Farmers rated Striga infestation as the leading priority constraint together with low soil fertility during a livelihood analysis in 30 communities in Borno State, northeast Nigeria (PROSAB, 2004). Further assessment of the level of Striga infestation in the communities showed that 68% of all fields sampled were infested with four Striga species, S. hermonthica was responsible for damage in 86% of all fields; about 94% of sorghum fields and 77% of maize fields were infested (Dugje et al., 2006). PROSAB (2004) further reported that farmers in the savanna zones of southern Borno area of northeast Nigeria generally cultivate farmlands with short fallow periods or none. This often resulted in environmental degradation, such as soil erosion, leaching, reduced soil fertility and Striga infestation. The application of N fertilizers and organic amendments can generally correct the situation. However, fertilizers are not readily available or too costly. The average rate of fertilizer use in Nigeria is about 12 kg nutrient ha-1, of arable land, figures for other West African countries are lower (FAO, 1992).
Apart from routine crop management practices, farmers cope with Striga infestation and low soil fertility by employing crop rotation, hand pulling of Striga plants, land rotation and the application of inorganic fertilizer (Emechebe et al., 2004; PROSAB, 2004). Ogborn (1987) reported that Striga infestation levels in peasant farmers` field vary according to farming practices. Manyong et al. (1996) reported that S. hermonthica infestation had become a serious problem in areas of poor market access where farmers did not apply fertilizer adequately to maize in northern Guinea savanna of Nigeria. An important characteristic of maize is its high and relatively rapid nutrient requirement. Weber et al. (1995) and Kim et al. (1997) reported that, high nitrogen application (>120 kg ha-1), reduced Striga infestation significantly. Apparently, low N application, a sorghum dominated farming system, reduced fallow periods or none and low soil fertility are major causes of Striga infestation in West and Central Africa (Kim et al., 1997). Oswald and Ransom (2001) showed that Striga control in low external input farming systems depends on several components, such as hand weeding, crop rotation and soil fertility management. These need to be combined in an integrated approach, not only to reduce Striga densities but also to improve soil fertility.
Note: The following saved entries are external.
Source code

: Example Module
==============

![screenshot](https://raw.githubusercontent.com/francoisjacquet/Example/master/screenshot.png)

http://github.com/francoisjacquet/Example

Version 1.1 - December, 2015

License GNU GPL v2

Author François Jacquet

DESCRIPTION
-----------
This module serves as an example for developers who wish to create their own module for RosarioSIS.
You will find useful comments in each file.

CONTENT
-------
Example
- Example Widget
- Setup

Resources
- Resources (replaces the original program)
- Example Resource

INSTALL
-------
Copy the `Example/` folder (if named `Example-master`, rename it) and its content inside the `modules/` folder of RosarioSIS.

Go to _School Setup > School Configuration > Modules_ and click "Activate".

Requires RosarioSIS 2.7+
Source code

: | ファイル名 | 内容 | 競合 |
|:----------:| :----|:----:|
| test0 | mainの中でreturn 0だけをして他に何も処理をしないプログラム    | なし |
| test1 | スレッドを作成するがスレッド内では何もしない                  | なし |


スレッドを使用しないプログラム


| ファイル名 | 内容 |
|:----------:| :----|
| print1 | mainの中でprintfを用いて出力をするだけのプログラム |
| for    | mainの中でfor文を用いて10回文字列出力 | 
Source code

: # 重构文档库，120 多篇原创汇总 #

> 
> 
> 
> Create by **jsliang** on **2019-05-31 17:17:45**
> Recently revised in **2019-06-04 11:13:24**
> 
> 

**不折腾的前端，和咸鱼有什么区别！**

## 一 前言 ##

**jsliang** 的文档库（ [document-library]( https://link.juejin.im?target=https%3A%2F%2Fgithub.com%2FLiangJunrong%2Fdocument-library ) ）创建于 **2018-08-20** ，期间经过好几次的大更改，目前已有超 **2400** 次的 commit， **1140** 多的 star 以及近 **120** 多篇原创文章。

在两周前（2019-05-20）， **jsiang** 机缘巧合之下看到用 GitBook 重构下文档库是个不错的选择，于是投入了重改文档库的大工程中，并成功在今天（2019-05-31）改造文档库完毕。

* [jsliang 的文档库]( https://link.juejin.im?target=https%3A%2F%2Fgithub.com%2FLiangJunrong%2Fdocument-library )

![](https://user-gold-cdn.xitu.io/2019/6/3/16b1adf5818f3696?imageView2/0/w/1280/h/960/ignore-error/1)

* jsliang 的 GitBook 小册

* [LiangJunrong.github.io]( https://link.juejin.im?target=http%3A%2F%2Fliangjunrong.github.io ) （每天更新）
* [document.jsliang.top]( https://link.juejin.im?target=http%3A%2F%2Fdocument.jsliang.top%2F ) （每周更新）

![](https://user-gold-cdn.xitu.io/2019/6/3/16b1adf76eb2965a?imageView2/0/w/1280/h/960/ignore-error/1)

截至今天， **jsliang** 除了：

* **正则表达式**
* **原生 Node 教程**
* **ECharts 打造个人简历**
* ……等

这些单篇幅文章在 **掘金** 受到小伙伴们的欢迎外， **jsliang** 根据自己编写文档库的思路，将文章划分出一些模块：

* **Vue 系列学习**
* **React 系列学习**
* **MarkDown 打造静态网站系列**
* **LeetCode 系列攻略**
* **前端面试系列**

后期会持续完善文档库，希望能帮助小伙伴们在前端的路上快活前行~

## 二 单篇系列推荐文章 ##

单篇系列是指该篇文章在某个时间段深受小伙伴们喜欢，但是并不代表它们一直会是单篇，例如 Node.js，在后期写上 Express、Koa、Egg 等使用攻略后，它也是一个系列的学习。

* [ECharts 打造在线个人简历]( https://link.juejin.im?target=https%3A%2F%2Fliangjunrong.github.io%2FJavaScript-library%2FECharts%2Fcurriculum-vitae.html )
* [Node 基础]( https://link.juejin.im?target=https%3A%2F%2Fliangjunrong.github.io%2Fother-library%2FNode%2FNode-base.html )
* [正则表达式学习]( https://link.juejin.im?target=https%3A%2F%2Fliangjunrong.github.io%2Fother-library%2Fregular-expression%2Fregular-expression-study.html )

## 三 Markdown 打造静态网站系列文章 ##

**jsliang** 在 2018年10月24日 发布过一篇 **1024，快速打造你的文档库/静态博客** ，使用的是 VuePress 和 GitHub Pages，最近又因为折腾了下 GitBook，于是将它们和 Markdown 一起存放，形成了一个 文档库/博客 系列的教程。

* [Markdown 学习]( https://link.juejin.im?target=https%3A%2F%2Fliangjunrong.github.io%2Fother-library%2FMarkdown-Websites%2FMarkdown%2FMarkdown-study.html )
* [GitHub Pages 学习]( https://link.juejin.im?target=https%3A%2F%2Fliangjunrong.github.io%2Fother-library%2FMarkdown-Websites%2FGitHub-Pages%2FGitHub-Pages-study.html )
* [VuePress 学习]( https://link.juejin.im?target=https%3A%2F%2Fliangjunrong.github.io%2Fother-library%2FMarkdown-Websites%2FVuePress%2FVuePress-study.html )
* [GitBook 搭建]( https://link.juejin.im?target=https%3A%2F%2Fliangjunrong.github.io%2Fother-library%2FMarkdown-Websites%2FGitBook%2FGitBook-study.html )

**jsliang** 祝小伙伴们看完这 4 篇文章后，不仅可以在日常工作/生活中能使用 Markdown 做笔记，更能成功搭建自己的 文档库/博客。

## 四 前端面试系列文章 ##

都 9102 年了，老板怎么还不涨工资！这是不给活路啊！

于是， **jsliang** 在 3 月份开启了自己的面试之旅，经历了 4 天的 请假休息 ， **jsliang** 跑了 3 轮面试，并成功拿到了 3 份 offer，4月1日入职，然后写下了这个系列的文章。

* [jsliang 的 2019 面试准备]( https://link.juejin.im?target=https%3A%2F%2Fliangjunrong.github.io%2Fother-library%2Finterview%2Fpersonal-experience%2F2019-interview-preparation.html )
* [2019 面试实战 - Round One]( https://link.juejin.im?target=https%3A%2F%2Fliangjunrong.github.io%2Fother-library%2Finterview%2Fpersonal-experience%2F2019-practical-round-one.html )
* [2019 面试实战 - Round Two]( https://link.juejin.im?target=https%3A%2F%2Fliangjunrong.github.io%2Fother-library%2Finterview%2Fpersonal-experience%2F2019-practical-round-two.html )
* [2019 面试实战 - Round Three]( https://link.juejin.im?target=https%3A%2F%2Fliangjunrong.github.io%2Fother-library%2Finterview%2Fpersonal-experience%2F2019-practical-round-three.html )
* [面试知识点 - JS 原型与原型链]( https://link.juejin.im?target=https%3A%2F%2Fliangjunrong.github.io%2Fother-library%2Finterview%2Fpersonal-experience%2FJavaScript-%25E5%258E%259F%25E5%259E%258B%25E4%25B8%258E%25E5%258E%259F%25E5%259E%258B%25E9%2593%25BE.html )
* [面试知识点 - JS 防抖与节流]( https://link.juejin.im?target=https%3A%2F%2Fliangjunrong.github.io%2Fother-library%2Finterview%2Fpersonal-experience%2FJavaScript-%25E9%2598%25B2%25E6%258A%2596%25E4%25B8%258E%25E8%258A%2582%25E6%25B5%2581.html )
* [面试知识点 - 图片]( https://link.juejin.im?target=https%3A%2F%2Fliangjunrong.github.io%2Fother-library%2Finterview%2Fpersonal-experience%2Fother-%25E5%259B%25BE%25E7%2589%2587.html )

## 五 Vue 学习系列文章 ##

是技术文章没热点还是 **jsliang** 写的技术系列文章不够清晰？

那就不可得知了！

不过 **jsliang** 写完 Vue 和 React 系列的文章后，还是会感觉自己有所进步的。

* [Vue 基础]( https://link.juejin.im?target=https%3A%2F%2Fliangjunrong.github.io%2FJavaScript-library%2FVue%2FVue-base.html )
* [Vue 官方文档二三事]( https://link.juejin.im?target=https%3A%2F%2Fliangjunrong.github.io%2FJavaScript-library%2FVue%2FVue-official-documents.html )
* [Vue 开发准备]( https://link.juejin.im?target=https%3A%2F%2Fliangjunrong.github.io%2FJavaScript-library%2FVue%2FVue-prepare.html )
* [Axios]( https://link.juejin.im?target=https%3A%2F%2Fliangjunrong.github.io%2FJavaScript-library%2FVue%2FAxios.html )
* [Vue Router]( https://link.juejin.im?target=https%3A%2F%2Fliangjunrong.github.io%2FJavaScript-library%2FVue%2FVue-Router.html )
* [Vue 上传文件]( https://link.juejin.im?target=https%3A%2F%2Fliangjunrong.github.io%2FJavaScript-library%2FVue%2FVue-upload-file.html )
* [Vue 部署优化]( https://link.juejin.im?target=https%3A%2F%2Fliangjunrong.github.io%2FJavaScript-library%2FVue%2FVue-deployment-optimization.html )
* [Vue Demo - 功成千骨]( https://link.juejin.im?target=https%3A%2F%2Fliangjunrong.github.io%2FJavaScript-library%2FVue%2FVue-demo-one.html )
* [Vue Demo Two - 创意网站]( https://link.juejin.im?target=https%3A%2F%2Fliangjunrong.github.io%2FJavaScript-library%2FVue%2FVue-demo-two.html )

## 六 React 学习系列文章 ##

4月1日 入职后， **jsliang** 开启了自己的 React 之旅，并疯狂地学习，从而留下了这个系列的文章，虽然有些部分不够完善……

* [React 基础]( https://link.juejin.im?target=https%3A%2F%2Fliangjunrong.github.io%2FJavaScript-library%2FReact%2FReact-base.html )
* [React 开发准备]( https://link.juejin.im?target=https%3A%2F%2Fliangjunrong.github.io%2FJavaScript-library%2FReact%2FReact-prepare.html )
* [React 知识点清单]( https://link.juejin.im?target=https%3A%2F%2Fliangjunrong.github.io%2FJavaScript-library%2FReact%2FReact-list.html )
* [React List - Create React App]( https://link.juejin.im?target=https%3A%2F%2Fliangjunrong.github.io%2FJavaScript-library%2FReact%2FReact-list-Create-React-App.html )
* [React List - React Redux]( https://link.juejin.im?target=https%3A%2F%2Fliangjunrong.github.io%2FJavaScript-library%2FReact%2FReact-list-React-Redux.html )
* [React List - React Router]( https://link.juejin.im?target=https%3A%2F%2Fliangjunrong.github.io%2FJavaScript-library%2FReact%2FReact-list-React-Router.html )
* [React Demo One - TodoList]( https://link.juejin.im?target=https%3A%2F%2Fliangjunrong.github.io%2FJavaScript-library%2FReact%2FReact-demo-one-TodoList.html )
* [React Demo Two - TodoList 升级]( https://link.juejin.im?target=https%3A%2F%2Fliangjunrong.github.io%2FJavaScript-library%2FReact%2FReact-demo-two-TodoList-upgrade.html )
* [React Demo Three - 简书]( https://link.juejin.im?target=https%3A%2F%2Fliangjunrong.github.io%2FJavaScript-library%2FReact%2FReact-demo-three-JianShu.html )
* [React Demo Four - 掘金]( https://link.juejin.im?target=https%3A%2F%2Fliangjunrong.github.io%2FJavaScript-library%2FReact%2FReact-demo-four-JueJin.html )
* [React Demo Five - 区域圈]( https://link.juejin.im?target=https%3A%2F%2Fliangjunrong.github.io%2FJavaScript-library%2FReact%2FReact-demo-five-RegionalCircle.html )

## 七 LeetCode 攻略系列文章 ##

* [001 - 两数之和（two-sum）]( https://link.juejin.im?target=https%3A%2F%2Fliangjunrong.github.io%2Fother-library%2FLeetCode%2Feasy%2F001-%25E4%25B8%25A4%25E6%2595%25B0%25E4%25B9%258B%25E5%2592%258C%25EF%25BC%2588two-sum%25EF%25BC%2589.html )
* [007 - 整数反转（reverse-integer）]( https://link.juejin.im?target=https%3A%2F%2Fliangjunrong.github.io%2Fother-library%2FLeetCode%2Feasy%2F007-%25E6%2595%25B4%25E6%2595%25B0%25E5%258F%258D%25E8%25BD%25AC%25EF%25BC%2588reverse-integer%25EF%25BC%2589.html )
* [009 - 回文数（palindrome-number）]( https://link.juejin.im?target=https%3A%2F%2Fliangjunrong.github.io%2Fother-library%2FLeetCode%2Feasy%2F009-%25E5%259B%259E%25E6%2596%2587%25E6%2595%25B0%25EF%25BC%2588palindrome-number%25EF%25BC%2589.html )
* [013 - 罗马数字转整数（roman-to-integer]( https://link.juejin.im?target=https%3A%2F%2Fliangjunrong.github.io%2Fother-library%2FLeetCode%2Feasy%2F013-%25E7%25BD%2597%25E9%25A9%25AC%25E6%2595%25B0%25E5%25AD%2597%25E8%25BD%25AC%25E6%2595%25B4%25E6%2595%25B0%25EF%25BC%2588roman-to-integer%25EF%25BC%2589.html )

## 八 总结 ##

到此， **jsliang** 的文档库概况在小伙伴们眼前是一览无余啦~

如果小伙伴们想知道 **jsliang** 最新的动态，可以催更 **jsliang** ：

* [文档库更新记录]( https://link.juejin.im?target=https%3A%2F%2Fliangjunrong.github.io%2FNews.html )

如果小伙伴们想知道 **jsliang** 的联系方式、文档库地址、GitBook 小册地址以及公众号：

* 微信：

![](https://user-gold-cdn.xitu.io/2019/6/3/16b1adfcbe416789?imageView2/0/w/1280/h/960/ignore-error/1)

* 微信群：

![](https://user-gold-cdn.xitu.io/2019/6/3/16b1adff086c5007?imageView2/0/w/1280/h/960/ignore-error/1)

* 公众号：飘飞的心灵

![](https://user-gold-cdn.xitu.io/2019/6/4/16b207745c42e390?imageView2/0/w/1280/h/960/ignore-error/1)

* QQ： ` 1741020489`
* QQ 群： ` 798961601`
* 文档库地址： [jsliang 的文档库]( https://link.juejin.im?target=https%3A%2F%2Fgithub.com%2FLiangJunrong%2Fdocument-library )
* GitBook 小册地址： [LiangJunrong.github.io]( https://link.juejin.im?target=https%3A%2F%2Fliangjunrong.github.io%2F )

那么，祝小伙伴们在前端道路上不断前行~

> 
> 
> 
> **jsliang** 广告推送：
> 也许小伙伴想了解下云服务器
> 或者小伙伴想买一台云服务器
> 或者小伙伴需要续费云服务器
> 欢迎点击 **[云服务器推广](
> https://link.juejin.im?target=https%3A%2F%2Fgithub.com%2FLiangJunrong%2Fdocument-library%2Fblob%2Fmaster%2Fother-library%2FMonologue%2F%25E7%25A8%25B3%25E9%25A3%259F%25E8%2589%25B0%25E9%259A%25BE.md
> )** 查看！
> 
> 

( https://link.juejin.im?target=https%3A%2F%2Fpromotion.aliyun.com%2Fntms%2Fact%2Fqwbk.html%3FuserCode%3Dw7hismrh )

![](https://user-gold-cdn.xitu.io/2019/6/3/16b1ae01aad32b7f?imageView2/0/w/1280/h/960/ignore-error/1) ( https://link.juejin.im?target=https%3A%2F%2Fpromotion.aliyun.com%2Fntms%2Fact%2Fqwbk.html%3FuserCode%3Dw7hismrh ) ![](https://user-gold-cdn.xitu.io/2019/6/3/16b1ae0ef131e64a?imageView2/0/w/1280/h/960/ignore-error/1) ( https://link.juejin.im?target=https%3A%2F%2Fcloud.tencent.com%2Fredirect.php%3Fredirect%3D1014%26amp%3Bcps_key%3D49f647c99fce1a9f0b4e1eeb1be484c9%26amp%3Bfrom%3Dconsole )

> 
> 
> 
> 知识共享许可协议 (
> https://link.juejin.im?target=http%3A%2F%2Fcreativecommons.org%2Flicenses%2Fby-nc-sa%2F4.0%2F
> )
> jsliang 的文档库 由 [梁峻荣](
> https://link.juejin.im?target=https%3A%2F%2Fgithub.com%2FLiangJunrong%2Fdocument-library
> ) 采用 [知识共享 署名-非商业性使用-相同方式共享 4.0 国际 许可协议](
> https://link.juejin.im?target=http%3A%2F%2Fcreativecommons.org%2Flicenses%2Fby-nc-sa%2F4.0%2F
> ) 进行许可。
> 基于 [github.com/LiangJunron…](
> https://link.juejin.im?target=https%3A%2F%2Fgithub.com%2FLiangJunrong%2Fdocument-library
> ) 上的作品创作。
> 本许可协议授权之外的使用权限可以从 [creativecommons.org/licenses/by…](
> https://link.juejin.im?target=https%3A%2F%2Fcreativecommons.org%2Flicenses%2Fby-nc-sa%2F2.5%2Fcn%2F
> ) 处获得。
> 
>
Several Striga reducing technologies promoted by Agricultural Development Projects have found their ways into the hands of the farmers in Southern Borno area. These technologies include Striga resistant maize varieties, legume-cereal rotation and nitrogen fertilization, hand pulling of Striga plants and timely weeding (PROSAB, 2006). In spite of the promotion of these Striga reducing technologies for maize production, infestations have continued to manifest as observed for S. hermonthica in the region. However, there is no information on whether these management practices influence Striga infestation in maize fields in the savanna zones of northeast Nigeria. The objective of this study was to assess the influence of these management practices on Striga infestation and develop an integrated approach for combating its menace and improving maize production in the region.
MATERIALS AND METHODS
The field study was conducted in 2005 during a rainy season between May and October in Northern Guinea Savanna (NGS), Southern Guinea Savanna (SGS) and Sudan Savanna (SS) zones in the southern part of Borno State (11° 50` E and 10° 25`N) of northeast Nigeria. The three ecological zones are distinguished by differences in the amounts of average annual rainfall, length of the growing season, temperatures and soils as described by PROSAB (2004) and Dugje et al. (2006). Average annual rainfall in SS ranges from about 500 to 800 mm; average temperatures are between 22 and 37°C and length of growing season is 100-120 days (June to September). In NGS, average annual rainfall is from 900 to 1000 mm; average temperatures are between 23-35°C and length of growing season is 120-150 days (June to October). In the SGS, average rainfall is from 1000 to 1200 mm, average temperatures are between 22 and 35°C and length of growing season is 150-180 days (May to October). Soils range from sandy clay (SS) to clay loam in NGS and SGS (PROSAB, 2004; Dugje et al., 2006).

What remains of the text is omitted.